(Dataset entries)
-- Opening Marker --
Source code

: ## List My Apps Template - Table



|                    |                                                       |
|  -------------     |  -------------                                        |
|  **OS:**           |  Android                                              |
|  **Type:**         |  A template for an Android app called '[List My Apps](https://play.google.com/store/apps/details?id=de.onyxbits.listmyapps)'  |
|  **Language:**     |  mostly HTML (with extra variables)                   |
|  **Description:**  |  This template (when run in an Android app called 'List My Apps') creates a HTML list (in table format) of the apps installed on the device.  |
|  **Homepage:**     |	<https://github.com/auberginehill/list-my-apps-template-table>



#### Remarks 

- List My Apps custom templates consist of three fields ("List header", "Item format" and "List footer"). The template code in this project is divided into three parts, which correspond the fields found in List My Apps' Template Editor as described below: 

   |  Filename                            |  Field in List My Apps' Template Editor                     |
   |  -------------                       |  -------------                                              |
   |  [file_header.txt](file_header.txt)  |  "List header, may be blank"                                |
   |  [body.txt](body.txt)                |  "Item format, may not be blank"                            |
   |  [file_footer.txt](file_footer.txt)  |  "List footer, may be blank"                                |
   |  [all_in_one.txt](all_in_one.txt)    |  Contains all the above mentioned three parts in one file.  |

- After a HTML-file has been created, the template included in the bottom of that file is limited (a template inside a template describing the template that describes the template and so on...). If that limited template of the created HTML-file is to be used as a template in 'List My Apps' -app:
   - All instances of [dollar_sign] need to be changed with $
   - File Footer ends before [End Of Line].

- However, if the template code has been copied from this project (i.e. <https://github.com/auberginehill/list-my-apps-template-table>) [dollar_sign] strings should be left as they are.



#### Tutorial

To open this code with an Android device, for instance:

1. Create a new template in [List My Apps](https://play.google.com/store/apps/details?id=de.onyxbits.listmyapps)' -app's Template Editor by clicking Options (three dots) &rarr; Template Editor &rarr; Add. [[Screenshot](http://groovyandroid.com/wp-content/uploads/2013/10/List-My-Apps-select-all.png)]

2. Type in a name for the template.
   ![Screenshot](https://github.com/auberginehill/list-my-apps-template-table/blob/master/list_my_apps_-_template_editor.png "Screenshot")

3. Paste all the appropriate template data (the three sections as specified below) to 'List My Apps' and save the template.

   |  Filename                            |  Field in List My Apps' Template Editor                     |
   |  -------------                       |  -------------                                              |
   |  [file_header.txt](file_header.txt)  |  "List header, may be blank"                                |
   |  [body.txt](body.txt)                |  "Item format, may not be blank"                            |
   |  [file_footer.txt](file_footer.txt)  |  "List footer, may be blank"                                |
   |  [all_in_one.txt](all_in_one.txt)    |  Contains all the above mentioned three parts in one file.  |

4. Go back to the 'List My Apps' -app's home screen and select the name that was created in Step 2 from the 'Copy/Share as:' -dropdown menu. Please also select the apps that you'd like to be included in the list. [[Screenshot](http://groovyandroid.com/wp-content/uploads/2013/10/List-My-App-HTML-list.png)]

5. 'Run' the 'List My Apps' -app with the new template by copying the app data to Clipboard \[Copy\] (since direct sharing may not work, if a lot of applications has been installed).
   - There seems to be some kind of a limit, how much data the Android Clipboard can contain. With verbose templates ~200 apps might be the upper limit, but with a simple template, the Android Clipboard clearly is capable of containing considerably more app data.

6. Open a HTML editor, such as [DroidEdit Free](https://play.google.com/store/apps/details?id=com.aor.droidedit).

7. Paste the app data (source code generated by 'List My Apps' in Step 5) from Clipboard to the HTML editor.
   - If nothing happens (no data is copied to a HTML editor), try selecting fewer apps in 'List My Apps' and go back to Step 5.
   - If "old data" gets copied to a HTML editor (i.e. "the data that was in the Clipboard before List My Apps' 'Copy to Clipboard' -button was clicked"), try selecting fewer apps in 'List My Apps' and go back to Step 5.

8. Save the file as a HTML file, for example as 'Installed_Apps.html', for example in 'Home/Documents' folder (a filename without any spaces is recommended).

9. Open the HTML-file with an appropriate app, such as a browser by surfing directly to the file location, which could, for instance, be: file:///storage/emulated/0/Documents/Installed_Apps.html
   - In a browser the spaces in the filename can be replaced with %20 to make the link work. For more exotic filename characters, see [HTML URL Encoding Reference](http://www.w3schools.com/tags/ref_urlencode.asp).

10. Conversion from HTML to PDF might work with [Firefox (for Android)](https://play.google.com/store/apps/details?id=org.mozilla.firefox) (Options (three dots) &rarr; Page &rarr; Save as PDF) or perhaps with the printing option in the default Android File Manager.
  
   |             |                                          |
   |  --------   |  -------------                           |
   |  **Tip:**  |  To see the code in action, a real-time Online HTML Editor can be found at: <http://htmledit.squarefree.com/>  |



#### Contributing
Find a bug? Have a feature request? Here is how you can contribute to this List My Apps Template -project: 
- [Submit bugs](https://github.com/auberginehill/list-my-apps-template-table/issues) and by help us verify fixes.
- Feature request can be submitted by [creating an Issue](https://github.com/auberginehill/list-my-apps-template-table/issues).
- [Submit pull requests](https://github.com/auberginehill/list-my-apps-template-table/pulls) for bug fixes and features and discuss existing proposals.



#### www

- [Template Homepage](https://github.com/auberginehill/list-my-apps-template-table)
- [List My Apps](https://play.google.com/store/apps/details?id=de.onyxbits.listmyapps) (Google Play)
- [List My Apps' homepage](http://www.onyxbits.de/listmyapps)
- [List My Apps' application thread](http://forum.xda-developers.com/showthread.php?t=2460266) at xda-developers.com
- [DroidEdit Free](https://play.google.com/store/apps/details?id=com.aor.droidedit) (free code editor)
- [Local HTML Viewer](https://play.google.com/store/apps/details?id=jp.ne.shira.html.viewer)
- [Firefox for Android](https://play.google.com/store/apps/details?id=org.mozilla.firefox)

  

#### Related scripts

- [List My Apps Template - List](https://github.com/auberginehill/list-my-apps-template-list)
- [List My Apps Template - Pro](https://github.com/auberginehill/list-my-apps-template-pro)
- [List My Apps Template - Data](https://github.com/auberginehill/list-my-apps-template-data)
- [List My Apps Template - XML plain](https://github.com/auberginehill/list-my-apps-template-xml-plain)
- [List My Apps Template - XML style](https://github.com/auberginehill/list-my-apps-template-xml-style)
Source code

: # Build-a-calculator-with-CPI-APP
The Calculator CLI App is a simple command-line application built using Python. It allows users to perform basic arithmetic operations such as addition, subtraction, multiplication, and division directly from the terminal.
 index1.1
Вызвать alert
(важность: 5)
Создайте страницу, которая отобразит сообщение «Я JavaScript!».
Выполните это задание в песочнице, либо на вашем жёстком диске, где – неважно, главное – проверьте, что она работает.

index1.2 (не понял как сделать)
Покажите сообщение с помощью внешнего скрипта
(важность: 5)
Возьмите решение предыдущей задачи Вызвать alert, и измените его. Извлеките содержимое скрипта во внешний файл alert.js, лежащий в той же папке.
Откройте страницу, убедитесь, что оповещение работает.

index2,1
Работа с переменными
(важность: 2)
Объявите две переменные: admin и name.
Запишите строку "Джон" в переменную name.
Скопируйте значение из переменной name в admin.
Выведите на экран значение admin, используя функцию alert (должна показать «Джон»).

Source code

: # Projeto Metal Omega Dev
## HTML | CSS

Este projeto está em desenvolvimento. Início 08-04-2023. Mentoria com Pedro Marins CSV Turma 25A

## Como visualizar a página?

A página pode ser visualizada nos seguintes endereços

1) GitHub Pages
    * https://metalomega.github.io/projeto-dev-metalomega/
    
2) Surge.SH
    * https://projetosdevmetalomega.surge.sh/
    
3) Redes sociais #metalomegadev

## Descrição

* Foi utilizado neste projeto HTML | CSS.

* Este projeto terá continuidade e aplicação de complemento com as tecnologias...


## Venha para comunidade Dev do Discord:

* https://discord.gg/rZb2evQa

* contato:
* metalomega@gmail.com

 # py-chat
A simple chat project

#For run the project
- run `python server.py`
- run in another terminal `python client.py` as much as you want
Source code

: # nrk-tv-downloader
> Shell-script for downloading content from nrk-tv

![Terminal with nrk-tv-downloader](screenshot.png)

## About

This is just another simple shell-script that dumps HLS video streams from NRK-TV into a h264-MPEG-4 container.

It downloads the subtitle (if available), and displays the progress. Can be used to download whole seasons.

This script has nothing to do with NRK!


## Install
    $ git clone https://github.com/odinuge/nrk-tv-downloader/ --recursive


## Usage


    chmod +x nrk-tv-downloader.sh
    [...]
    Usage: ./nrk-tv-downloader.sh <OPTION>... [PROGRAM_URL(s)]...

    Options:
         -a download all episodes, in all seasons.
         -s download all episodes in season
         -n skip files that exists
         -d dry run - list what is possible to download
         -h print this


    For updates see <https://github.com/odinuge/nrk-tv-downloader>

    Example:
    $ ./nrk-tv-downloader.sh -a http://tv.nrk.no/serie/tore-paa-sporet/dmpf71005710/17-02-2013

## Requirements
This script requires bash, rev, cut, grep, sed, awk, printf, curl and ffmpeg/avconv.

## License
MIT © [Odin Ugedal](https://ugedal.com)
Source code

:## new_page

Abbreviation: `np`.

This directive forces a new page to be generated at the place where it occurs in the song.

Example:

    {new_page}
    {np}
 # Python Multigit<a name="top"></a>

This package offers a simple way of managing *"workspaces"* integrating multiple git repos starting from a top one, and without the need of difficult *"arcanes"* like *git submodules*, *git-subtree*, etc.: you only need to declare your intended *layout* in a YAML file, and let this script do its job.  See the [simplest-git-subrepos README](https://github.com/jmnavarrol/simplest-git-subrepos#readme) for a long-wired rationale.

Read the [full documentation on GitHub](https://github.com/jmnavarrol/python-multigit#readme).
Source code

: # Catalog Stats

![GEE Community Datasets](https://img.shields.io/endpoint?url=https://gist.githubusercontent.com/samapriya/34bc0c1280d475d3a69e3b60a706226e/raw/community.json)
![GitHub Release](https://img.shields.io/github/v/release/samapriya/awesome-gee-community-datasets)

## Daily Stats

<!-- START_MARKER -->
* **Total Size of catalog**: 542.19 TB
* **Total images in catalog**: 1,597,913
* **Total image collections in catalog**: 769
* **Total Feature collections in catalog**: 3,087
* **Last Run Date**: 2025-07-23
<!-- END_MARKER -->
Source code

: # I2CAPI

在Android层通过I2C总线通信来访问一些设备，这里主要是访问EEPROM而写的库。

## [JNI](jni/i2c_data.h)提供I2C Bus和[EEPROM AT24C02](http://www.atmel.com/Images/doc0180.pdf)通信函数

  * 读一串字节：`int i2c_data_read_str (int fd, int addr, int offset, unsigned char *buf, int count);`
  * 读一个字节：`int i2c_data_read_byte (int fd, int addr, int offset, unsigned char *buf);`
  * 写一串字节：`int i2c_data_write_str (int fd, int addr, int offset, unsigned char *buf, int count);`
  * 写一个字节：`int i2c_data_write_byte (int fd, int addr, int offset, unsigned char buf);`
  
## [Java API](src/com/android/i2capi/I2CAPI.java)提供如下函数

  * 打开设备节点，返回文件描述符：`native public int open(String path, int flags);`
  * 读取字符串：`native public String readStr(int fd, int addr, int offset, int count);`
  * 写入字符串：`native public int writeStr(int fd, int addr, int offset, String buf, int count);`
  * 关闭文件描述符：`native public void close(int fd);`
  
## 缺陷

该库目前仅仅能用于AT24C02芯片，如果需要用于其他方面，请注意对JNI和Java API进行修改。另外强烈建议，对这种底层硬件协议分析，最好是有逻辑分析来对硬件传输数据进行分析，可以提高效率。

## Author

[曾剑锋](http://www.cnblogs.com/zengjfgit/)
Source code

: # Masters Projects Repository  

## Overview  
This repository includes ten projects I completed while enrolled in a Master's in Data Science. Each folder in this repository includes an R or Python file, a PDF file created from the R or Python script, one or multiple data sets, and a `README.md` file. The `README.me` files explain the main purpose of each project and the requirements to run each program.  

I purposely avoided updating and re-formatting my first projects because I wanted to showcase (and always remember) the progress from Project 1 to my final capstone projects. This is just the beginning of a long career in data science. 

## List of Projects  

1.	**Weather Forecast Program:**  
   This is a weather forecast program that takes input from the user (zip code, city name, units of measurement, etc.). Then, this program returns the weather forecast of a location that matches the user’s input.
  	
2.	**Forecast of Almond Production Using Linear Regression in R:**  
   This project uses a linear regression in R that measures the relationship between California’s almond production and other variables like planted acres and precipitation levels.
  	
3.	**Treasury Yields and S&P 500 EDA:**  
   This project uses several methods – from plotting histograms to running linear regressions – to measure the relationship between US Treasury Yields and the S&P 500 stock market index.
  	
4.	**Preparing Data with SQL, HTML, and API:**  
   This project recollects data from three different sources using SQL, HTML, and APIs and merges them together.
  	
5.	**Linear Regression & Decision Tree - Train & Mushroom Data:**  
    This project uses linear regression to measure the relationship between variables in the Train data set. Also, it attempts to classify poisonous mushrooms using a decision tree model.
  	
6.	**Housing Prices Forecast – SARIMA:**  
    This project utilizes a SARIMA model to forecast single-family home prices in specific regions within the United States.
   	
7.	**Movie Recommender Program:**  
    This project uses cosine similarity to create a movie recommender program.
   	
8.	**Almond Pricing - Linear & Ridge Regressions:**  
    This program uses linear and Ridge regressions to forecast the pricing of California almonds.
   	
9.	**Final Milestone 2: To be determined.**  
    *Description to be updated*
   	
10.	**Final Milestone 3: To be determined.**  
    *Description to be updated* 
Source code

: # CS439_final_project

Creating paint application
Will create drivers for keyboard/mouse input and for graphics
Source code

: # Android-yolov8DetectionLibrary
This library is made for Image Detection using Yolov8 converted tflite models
-- Closing Marker --
* [Exercise directions]
Once you find the line with "MIT © [Odin Ugedal](https://ugedal.com)" in the entries above, output it and each line after it up to and including the line with "# Python Multigit<a", and nothing else.

* [Solution for this task]
MIT © [Odin Ugedal](https://ugedal.com)
Source code

:## new_page

Abbreviation: `np`.

This directive forces a new page to be generated at the place where it occurs in the song.

Example:

    {new_page}
    {np}
 # Python Multigit<a name="top"></a>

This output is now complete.